Impact of hole transport layer on the performance of all-inorganic tin (Sn) based perovskite solar cells

The power conversion efficiency (PCE) of perovskite solar cells (PSCs) has shown vast increment from 3.81% to 25.5% within a decade. Despite the fast progress and many advantages, these cells are facing an issue of toxicity and poor device stability. In this work, we deal with the issue of toxicity by using Tin (Sn) instead of Lead (Pb). The PSCs are simulated using Solar Simulator Capacitor (SCAPS-1D version 3.3.07) software. We used all-inorganic, lead free material, Cesium Tin–Germanium Tri-iodide (CsSn0.5Ge0.5I3) as an absorber material. We further investigate the influence of hole transport layer (HTL) on the performance of Sn based PSCs. Simulation and analysis of following CsSn0.5Ge0.5I3 based PSC devices have been done: using (i) HTL free configuration (ii) inorganic HTL and (iii) organic HTL. The simulated cells are in planar n-i-p architecture.
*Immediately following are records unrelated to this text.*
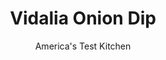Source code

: ---
layout: ../../layouts/MarkdownPostLayout.astro
title: Vidalia Onion Dip
author: America's Test Kitchen
pubDate: 2023-03-15
description: "Time for this Georgia specialty to go national."
image_url: https://res.cloudinary.com/hksqkdlah/image/upload/ar_1:1,c_fill,dpr_2.0,f_auto,fl_lossy.progressive.strip_profile,g_faces:auto,q_auto:low,w_344/40173_sfs-vidalia-onion-dip-9
tags: ["Side Dishes","Vegetables","Condiments"]
calories: 2181
protein: 6
carbohydrates: 4
fats: 
fiber: 
ingredients: ["2 cups finely chopped, Vidalia onions","6 ounces, sharp cheddar cheese, shredded (1½ cups)","3/4 cup, mayonnaise","2 ounces, American cheese, chopped (½ cup)","1/4 cup thinly sliced, scallion greens"]
serves: 8
time: "1 hour"
instructions: ["Adjust oven rack to middle position and heat oven to 375 degrees. Combine onions, cheddar, mayonnaise, American cheese, and 2 tablespoons scallions in bowl. Transfer to 1-quart casserole dish.","Bake until browned and bubbly, about 25 minutes. Let cool for 10 minutes. Top with remaining 2 tablespoons scallions. Serve."]
nutrition: ["92 mg Potassium","139 mg Phosphorus","187 mg Calcium","11 mg Magnesium","333 mg Sodium","25 g Fat","6 g Monounsaturated","10 g Polyunsaturated","2 mg Vitamin C","34 mg Cholesterol","7 g Saturated","15 µg Folate (food)","2 g Sugars","4 µg Vitamin K","49 g Water","4 g Carbs","6 µg Folate equivalent (total)","6 g Protein","60 µg Vitamin A","272 kcal Energy","2181 calories"]
notes: "Other sweet onions such as Maui or Walla Walla will work here. Do not use regular yellow onions. Serve with crackers or tortilla chips."
---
This work depicts the fact that Sn based PSCs have a potential to serve as high performance solar cells. The results signifies the impact of HTL on the performance of PSCs, in this study, we also suggest alternatives to the widely used HTM (Spiro-OMeTAD) that not only produce comparable photovoltaic performance but also are cost effective. We also analyse the influence of using various metal cathodes on the simulated cell. The result suggests that presence and type of HTM is having an impact on the contact selection criteria. The influence of HTL thickness variation on the performance of the PSCs are also studied.